IRAQ'S LOCAL ELECTIONS COULD CHANGE WHO IS IN CHARGE

When the local elections are held in October in Iraq, there could be a major power shift that would put Muqtada al-Sadr, who hates the United States, in charge of Iraq when the full election is held in November.

Observers expect a fierce battle on the streets of Iraqi cities prior to the local elections.

ANALYSIS-Iraq's local elections could reshape power structure

Mariam KarounyReuters North American News Service
Apr 10, 2008 09:04 EST

http://wiredispatch.com/news/?id=122408

BEIRUT, April 10 (Reuters) - Iraq's provincial elections will be the battleground for a fierce power struggle among sectarian and ethnic parties that could redraw the country's political map.

Iraqi officials predict violence will spike ahead of the October elections, which will be seen as a referendum on the performance of mainly Shi'ite and Kurdish parties who took part in the last provincial polls in January 2005.

Major players -- such as the movement of populist Shi'ite cleric Moqtada al-Sadr and Sunni Arab tribal groups -- will be competing for the first time and are expected to make gains at the expense of those now in power.

"New alliances will form, old ones will fall.
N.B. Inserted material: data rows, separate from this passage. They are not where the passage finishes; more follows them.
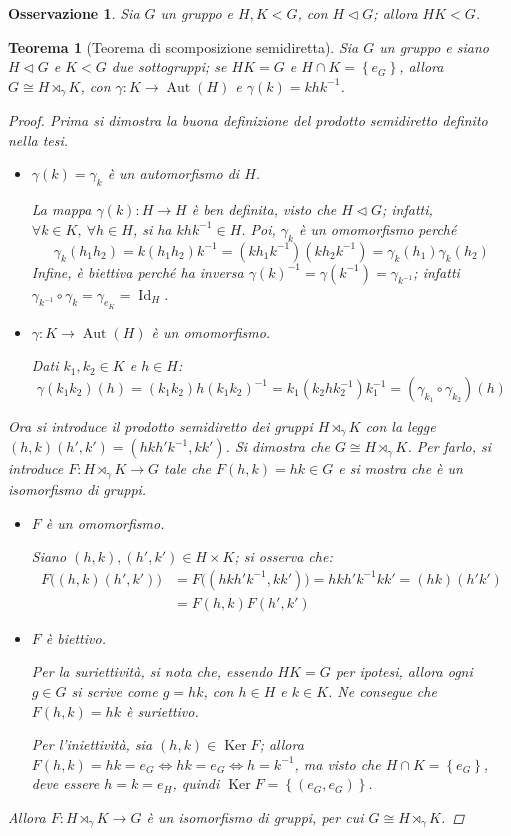 \documentclass[11pt]{scrartcl}
\theoremstyle{style1}
\newtheorem{osservazione}{Osservazione}[section]
\newtheorem{teorema}{Teorema}[section]
\numberwithin{equation}{subsection}
\begin{document}
\begin{osservazione}
	Sia $G$ un gruppo e $H,K < G$, con $H \lhd G$; allora $HK < G$.
\end{osservazione}
\begin{teorema}
	[Teorema di scomposizione semidiretta]\label{scth}
	Sia $G$ un gruppo e siano $H \lhd G$ e $K < G$ due sottogruppi; se $HK = G$ e $H \cap K = \left\{ e_G \right\} $, allora $G \cong H \rtimes _\gamma K$, con $\gamma: K \to \operatorname{Aut} (H)$ e $\gamma(k) = k hk^{-1}$.
	\begin{proof}
		Prima si dimostra la buona definizione del prodotto semidiretto definito nella tesi.
		\begin{itemize}
			\item $\gamma(k)=\gamma_k$ \`e un automorfismo di $H$.

				La mappa $\gamma(k):H\to H$ \`e ben definita, visto che $H\lhd G$; infatti, $\forall k \in  K, \ \forall h \in H$, si ha $k h k^{-1}\in H$.
				Poi, $\gamma_k$ \`e un omomorfismo perch\'e
				\[
				\gamma_k (h_1h_2) = k (h_1h_2) k^{-1} = (kh_1k^{-1})(k h_2k^{-1}) = \gamma_k(h_1) \gamma_k(h_2)
				\] 
				Infine, \`e biettiva perch\'e ha inversa $\gamma(k)^{-1} =\gamma(k^{-1})= \gamma_{k^{-1}} $; infatti $\gamma_{k^{-1}} \circ \gamma_k = \gamma_{e_K}  = \operatorname{Id} _H$.
			\item $\gamma : K \to \operatorname{Aut} (H)$ \`e un omomorfismo.

				Dati $k_1,k_2 \in K$ e $h \in H$:
\[
\gamma(k_1k_2)(h) = (k_1k_2)h(k_1k_2)^{-1} = k_1(k_2hk_2^{-1})k_1^{-1}= (\gamma_{k_1} \circ \gamma_{k_2} )(h)
\] 
		\end{itemize}
		Ora si introduce il prodotto semidiretto dei gruppi $H \rtimes _\gamma K$ con la legge $(h,k)(h',k') = (hkh'k^{-1},k k')$.
		Si dimostra che $G \cong H \rtimes _\gamma K$.
		Per farlo, si introduce $F : H \rtimes _\gamma K \to G$ tale che $F(h,k) = hk \in G$ e si mostra che \`e un isomorfismo di gruppi.
		\begin{itemize}
			\item $F$ \`e un omomorfismo.

				Siano $(h,k), (h',k') \in H \times K$; si osserva che:
				\[
					\begin{split}
						F\big((h,k)(h',k')\big) &= F\big((hkh'k^{-1},k k')\big) = hkh'k^{-1} k k'= (hk)(h'k')\\
									&= F(h,k) F(h',k')
					\end{split}
				\] 
			\item $F$ \`e biettivo.

				Per la suriettivit\`a, si nota che, essendo $HK = G$ per ipotesi, allora ogni $g \in G$ si scrive come $g = hk$, con $h \in H$ e $k \in K$.
				Ne consegue che $F(h,k) = hk$ \`e suriettivo.

				Per l'iniettivit\`a, sia $(h,k) \in \operatorname{Ker} F$; allora $F(h,k) = hk = e_G \iff hk = e_G \iff h = k^{-1}$, ma visto che $H\cap K = \left\{ e_G \right\} $, deve essere $h=k = e_H$, quindi $\operatorname{Ker} F = \left\{ (e_G,e_G) \right\} $.
		\end{itemize}
	Allora $F: H\rtimes _\gamma K \to G$ \`e un isomorfismo di gruppi, per cui $G \cong H \rtimes _\gamma K$.
	\end{proof}
\end{teorema}
\end{document}
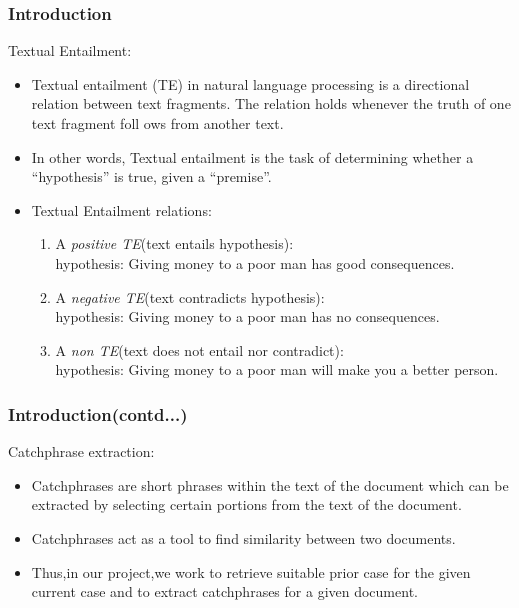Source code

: \documentclass{beamer}
\begin{document}
\begin{frame}\frametitle{Introduction}
Textual Entailment:\\
\begin{itemize}

\item Textual entailment (TE) in natural language processing is a directional relation between text fragments. The relation holds whenever the truth of one text fragment foll																																																								ows from another text.
\item In other words, Textual entailment is the task of determining whether a “hypothesis” is true,
given a “premise”.
\item Textual Entailment relations:
\\ 
\begin{enumerate}
	\item A \textit{positive TE}(text entails hypothesis):
	\\ hypothesis: Giving money to a poor man has good consequences.
	\item A \textit{negative TE}(text contradicts hypothesis):
	\\ hypothesis: Giving money to a poor man has no consequences.
	\item A \textit{non TE}(text does not entail nor contradict):
	\\ hypothesis: Giving money to a poor man will make you a better person.
	
\end{enumerate}
 \end{itemize}
\end{frame}
\begin{frame}\frametitle{Introduction(contd...)}
Catchphrase extraction:\\
	\begin{itemize}		

\item Catchphrases are short phrases within the text of the document which can be extracted by selecting certain portions from the text of the document.
\item Catchphrases act as a tool to find similarity between two documents.
\item Thus,in our project,we work to retrieve suitable prior case for the given current case and to extract catchphrases for a given document.
 \end{itemize}
\end{frame}
\end{document}
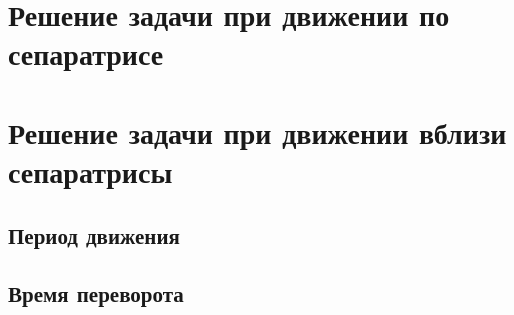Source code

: \documentclass{article}
\begin{document}
\section{Решение задачи при движении по сепаратрисе}
\section{Решение задачи при движении вблизи сепаратрисы}
\subsection{Период движения}
\subsection{Время переворота}
\end{document}
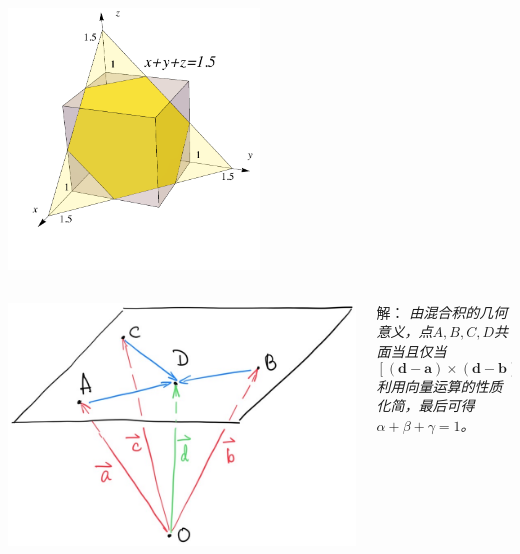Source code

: \begin{frame}
	\linespread{1.5}
	\pause
	
	\bigskip
	
	\begin{center}
		\includegraphics[width=0.5\textwidth]{./images/ch8/HexCubic.pdf}
	\end{center}
	\fin
\end{frame}

\begin{frame}
	\linespread{1.5}
	
	\bigskip
	
	\begin{columns}
		\begin{column}{.5\textwidth}
			\begin{center}
				\includegraphics[width=.9\textwidth]{./images/ch8/abcd.jpg}
			\end{center}
		\end{column}
		\begin{column}{.5\textwidth}
			\small 解：\it
			由混合积的几何意义，点$A,B,C,D$共面当且仅当
			$$[(\bm{d}-\bm{a})\times(\bm{d}-\bm{b})]\cdot(\bm{d}-\bm{c})=0,$$
			利用向量运算的性质化简，最后可得$\alpha+\beta+\gamma=1$。\fin
		\end{column}
	\end{columns}
\end{frame}

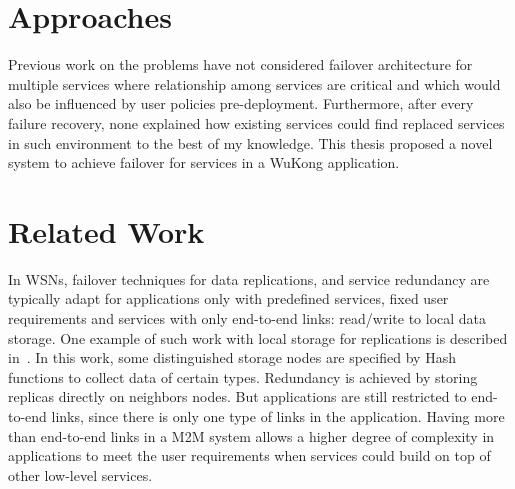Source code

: 

\section{Approaches}

Previous work on the problems have not considered failover architecture for
multiple services where relationship among services are critical and which would
also be influenced by user policies pre-deployment. Furthermore, after every
failure recovery, none explained how existing services could find replaced
services in such environment to the best of my knowledge. This thesis proposed
a novel system to achieve failover for services in a WuKong application.

\section{Related Work}

In WSNs, failover techniques for data replications, and service redundancy are
typically adapt for applications only with predefined services, fixed user
requirements and services with only end-to-end links: read/write to local data
storage. One example of such work with local storage for replications is
described in~\cite{Ratnasamy2002}. In this work, some distinguished storage
nodes are specified by Hash functions to collect data of certain types.
Redundancy is achieved by storing replicas directly on neighbors nodes. But
applications are still restricted to end-to-end links, since there is only one
type of links in the application.
Having more than end-to-end links in a M2M system allows a higher degree of
complexity in applications to meet the user requirements when services could
build on top of other low-level services.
Everything will change. It will redraw the political map of Iraq," said a senior Shi'ite government official on condition of anonymity.

The results will provide early clues on how parties will fare in parliamentary elections scheduled for 2009 -- polls that will determine if Shi'ite Prime Minister Nuri al-Maliki retains power or another leader takes his place.

"These groups and political parties will be doing a major rehearsal for the parliamentary elections," Shi'ite Vice President Adel Abdul-Mahdi told Reuters last month.

The first salvos in the provincial power struggle were fired late last month, many experts believe, when Maliki launched a crackdown on militias in the southern city of Basra.

His security forces faced stiff resistance from Sadr's Mehdi Army in pitched battles that killed hundreds. The Sadrists accused Maliki of trying to weaken the movement ahead of the elections. Maliki said he was targeting criminal gangs.

Washington says the elections will foster national reconciliation, focusing on how they will boost the participation of minority Sunni Arabs in politics. Sunni Arabs, who boycotted the last local polls along with the Sadrists, are under-represented in areas where they are numerically dominant.

SHI'ITE POWER STRUGGLE
But many fear conflict in the Shi'ite south, where the Sadrists and the Supreme Islamic Iraqi Council of Shi'ite leader Abdul Aziz al-Hakim are vying for influence in a region home to most of Iraq's oil production.
The council backs Maliki and controls nearly all nine provincial governments in the south, but there is widespread unhappiness at its performance in delivering services.
While Sadr's movement snubbed the provincial elections in 2005, it took part in parliamentary polls later that year.
His movement and the council formed the backbone of the Shi'ite alliance which won the most seats, and eventually agreed to install Maliki, a member of the smaller Dawa Party, as prime minister. Sadr's movement quit the alliance last year and relations with the council have deteriorated.
"What happened in Basra was just the beginning. We will witness a lot like it," said a Shi'ite MP in the alliance.
Joost Hiltermann, an Iraq expert at the International Crisis Group think tank, said he expected a big shift to take place.
He said existing parties established by former exiles -- both Shi'ite and Sunni Arab -- would lose ground.